INNOVATIONS TO MINIMIZE UNCERTAINTY

Two decades ago, DH Instruments PG7000 family of piston gauges introduced the advantages of on-board sensing and monitoring technology, as well as other performance and ergonomic enhancements. The PG9000 platform adds several innovations to improve pressure measurements even further.

The platform consists of a piston gauge base, terminal and new remote electronics module. The terminal is the user interface. It stores metrological component data, reports operating and ambient condition status and calculates pressure.

The PG9000 piston gauge base supports automatic piston-cylinder rotation and mass handling, but all of the electronics to support the sensors and rotation control have been relocated to a remote electronics module. This architecture supports the best possible temperature stability at the base, even with prolonged vacuum operation, since any significant sources of heat are located away from the base.

The PG9602 mounting post has two integrated PRTs for reduced piston-cylinder temperature uncertainty.
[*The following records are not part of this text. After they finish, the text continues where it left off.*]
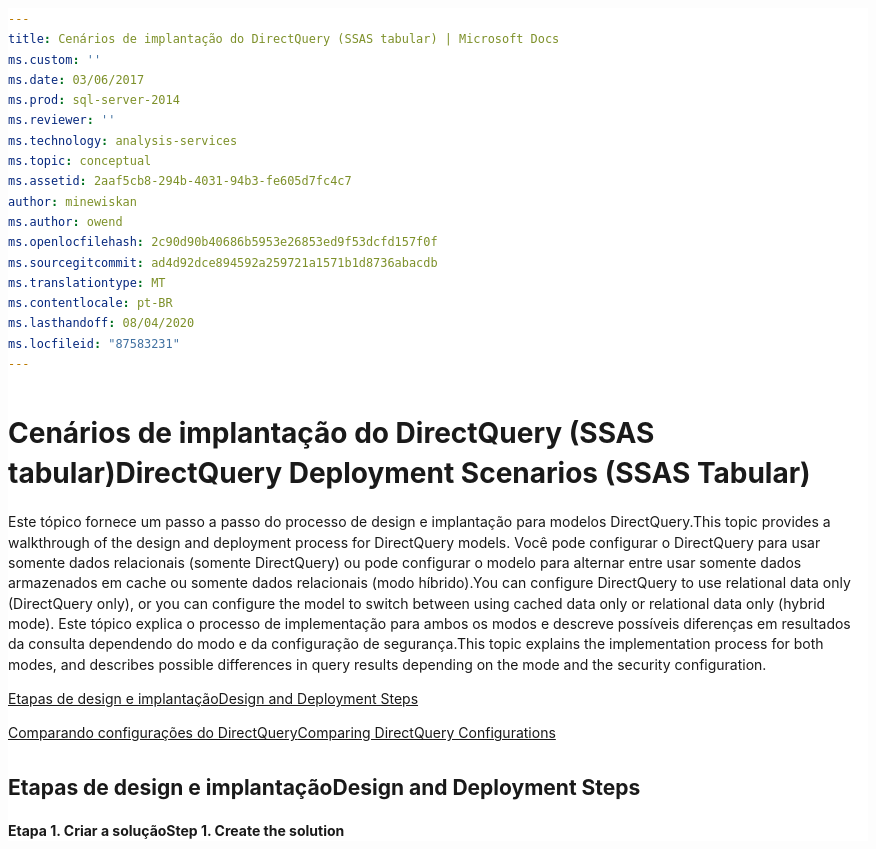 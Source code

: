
 ```yaml
---
title: Cenários de implantação do DirectQuery (SSAS tabular) | Microsoft Docs
ms.custom: ''
ms.date: 03/06/2017
ms.prod: sql-server-2014
ms.reviewer: ''
ms.technology: analysis-services
ms.topic: conceptual
ms.assetid: 2aaf5cb8-294b-4031-94b3-fe605d7fc4c7
author: minewiskan
ms.author: owend
ms.openlocfilehash: 2c90d90b40686b5953e26853ed9f53dcfd157f0f
ms.sourcegitcommit: ad4d92dce894592a259721a1571b1d8736abacdb
ms.translationtype: MT
ms.contentlocale: pt-BR
ms.lasthandoff: 08/04/2020
ms.locfileid: "87583231"
---
```

# <a name="directquery-deployment-scenarios-ssas-tabular"></a><span data-ttu-id="6ba3a-102">Cenários de implantação do DirectQuery (SSAS tabular)</span><span class="sxs-lookup"><span data-stu-id="6ba3a-102">DirectQuery Deployment Scenarios (SSAS Tabular)</span></span>
  <span data-ttu-id="6ba3a-103">Este tópico fornece um passo a passo do processo de design e implantação para modelos DirectQuery.</span><span class="sxs-lookup"><span data-stu-id="6ba3a-103">This topic provides a walkthrough of the design and deployment process for DirectQuery models.</span></span> <span data-ttu-id="6ba3a-104">Você pode configurar o DirectQuery para usar somente dados relacionais (somente DirectQuery) ou pode configurar o modelo para alternar entre usar somente dados armazenados em cache ou somente dados relacionais (modo híbrido).</span><span class="sxs-lookup"><span data-stu-id="6ba3a-104">You can configure DirectQuery to use relational data only (DirectQuery only), or you can configure the model to switch between using cached data only or relational data only (hybrid mode).</span></span> <span data-ttu-id="6ba3a-105">Este tópico explica o processo de implementação para ambos os modos e descreve possíveis diferenças em resultados da consulta dependendo do modo e da configuração de segurança.</span><span class="sxs-lookup"><span data-stu-id="6ba3a-105">This topic explains the implementation process for both modes, and describes possible differences in query results depending on the mode and the security configuration.</span></span>  
  
 [<span data-ttu-id="6ba3a-106">Etapas de design e implantação</span><span class="sxs-lookup"><span data-stu-id="6ba3a-106">Design and Deployment Steps</span></span>](#bkmk_DQProcedure)  
  
 [<span data-ttu-id="6ba3a-107">Comparando configurações do DirectQuery</span><span class="sxs-lookup"><span data-stu-id="6ba3a-107">Comparing DirectQuery Configurations</span></span>](#bkmk_Configurations)  
  
##  <a name="design-and-deployment-steps"></a><a name="bkmk_DQProcedure"></a><span data-ttu-id="6ba3a-108">Etapas de design e implantação</span><span class="sxs-lookup"><span data-stu-id="6ba3a-108">Design and Deployment Steps</span></span>  
 <span data-ttu-id="6ba3a-109">**Etapa 1. Criar a solução**</span><span class="sxs-lookup"><span data-stu-id="6ba3a-109">**Step 1. Create the solution**</span></span>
The PRTs are easily removed for calibration. A capacitance diaphragm gauge is included in the optional vacuum reference hardware for making residual vacuum measurements in absolute mode. PG9602 can also integrate the measurement output from virtually any user-supplied vacuum sensor.

METROLOGY SUPPORTED BY AUTOMATION

AMH automated mass handling technology is expanded on PG9602 to provide gauge and absolute operation with up to a 100 kg mass load. Eliminating manual mass loading minimizes mechanical wear, improving mass stability. The automated mass handler operates inside the evacuated bell jar, so the time to release and draw a vacuum while changing masses between test points is eliminated. The sustained vacuum produces lower and more static residual vacuum values. Total test time and productivity are greatly improved, especially on absolute pressure tests. More importantly, full automation promotes highly consistent measurements and allows extensive tests with many test points that would be impractical to perform manually. And with the help of calibration management software like COMPASS® for Pressure, tests can be run fully unattended.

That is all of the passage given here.